(Task)
Among the entries below, find all lines that include "prévia" and copy them.

(Task inputs)

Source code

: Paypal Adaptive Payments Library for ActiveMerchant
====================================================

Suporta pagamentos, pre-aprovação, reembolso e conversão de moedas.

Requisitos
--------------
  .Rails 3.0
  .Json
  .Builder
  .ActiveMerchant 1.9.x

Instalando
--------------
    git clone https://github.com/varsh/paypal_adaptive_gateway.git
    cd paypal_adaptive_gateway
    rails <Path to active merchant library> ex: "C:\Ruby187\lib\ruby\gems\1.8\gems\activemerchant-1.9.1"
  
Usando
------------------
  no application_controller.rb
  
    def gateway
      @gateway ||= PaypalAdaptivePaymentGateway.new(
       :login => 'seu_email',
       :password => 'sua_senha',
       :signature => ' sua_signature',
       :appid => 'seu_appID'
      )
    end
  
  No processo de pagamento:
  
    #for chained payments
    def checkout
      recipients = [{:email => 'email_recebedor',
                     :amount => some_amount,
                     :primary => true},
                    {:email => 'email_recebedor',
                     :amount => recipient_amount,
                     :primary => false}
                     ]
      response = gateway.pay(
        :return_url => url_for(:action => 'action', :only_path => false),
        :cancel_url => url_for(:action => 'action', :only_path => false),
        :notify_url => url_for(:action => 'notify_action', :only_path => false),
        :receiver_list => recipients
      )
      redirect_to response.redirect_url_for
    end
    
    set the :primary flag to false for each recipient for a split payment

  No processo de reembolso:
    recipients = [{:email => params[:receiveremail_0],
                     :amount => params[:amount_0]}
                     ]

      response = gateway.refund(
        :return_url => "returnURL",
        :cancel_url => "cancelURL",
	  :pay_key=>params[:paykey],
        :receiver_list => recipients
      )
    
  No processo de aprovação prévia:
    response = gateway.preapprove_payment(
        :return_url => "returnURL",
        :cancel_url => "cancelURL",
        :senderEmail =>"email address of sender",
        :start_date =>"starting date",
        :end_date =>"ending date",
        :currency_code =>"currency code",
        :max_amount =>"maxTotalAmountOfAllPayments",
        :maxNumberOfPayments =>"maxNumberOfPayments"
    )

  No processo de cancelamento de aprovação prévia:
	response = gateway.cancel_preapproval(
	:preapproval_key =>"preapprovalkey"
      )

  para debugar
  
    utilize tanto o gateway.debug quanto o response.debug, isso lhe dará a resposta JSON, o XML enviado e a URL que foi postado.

---

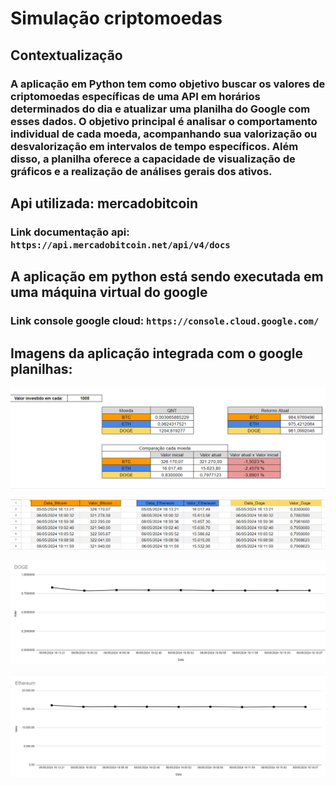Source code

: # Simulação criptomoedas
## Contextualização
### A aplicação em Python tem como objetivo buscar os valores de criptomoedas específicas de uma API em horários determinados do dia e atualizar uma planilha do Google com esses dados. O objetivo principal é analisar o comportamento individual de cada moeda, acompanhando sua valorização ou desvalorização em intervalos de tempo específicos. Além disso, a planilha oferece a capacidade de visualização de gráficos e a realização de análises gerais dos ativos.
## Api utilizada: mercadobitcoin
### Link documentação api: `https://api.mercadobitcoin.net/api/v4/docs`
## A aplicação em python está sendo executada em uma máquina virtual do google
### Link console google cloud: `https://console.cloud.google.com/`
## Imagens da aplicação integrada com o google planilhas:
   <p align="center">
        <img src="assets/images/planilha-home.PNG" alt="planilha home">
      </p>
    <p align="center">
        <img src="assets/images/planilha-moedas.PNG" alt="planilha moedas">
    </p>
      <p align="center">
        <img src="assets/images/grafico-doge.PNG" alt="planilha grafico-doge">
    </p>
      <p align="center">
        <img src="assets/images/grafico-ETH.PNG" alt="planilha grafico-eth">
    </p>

* * *

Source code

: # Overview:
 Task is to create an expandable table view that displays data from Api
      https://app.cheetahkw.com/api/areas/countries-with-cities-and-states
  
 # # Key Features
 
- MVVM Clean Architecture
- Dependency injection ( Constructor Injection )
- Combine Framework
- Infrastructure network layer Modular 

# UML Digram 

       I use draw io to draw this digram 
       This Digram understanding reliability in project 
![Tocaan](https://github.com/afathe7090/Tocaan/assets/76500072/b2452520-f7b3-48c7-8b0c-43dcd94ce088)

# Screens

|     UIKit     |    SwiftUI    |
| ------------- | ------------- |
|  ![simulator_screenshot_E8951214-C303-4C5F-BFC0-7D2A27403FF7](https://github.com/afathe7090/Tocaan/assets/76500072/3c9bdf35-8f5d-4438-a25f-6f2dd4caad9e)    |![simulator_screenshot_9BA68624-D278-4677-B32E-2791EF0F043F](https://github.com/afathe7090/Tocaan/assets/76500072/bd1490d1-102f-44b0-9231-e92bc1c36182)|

(Solution to the problem)
  No processo de aprovação prévia:
  No processo de cancelamento de aprovação prévia:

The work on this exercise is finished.